Taking the line that contains "# floatchat" as the first, copy each line exactly up to and including the last line below.

· · · · ·

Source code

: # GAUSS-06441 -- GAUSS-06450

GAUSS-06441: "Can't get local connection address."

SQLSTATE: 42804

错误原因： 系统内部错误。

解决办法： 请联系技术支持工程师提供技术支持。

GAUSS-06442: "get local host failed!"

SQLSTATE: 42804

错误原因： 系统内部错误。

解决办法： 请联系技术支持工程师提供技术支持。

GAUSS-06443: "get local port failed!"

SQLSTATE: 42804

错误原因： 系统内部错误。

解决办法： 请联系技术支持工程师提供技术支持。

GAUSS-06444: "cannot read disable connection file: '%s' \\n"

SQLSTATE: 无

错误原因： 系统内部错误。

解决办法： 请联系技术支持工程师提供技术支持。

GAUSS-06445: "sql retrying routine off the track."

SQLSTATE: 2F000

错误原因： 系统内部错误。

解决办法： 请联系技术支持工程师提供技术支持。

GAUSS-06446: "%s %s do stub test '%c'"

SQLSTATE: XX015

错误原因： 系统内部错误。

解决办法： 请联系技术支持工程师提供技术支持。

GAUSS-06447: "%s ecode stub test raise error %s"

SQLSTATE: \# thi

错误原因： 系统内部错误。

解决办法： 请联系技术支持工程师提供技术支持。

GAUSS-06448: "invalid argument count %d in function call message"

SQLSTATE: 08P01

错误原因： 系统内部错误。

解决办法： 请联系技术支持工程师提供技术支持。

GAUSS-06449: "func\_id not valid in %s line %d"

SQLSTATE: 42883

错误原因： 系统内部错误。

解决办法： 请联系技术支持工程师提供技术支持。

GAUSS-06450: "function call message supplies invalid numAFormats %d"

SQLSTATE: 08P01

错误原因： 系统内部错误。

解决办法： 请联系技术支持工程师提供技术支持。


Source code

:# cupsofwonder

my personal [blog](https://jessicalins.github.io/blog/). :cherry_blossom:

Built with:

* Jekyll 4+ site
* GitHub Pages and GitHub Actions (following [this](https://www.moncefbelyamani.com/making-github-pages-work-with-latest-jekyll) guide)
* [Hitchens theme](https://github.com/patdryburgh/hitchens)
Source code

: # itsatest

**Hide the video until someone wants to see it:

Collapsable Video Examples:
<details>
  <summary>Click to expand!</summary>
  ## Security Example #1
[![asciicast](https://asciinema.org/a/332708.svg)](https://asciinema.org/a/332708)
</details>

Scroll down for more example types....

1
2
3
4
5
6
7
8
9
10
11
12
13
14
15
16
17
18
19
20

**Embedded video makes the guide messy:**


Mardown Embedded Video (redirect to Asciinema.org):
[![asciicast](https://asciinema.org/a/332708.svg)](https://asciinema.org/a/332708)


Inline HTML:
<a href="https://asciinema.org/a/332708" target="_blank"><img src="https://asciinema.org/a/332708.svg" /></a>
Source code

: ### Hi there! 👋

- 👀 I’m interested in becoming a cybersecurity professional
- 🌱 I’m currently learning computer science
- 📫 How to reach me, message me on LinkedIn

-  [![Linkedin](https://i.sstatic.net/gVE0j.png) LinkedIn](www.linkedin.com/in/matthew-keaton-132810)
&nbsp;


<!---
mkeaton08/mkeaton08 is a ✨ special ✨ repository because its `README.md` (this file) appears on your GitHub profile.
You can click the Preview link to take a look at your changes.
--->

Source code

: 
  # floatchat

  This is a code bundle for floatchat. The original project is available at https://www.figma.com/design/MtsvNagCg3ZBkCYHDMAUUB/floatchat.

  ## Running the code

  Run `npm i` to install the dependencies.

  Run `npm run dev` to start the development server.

· · · · ·

[Answer to this task]
  # floatchat

  This is a code bundle for floatchat. The original project is available at https://www.figma.com/design/MtsvNagCg3ZBkCYHDMAUUB/floatchat.

  ## Running the code

  Run `npm i` to install the dependencies.

  Run `npm run dev` to start the development server.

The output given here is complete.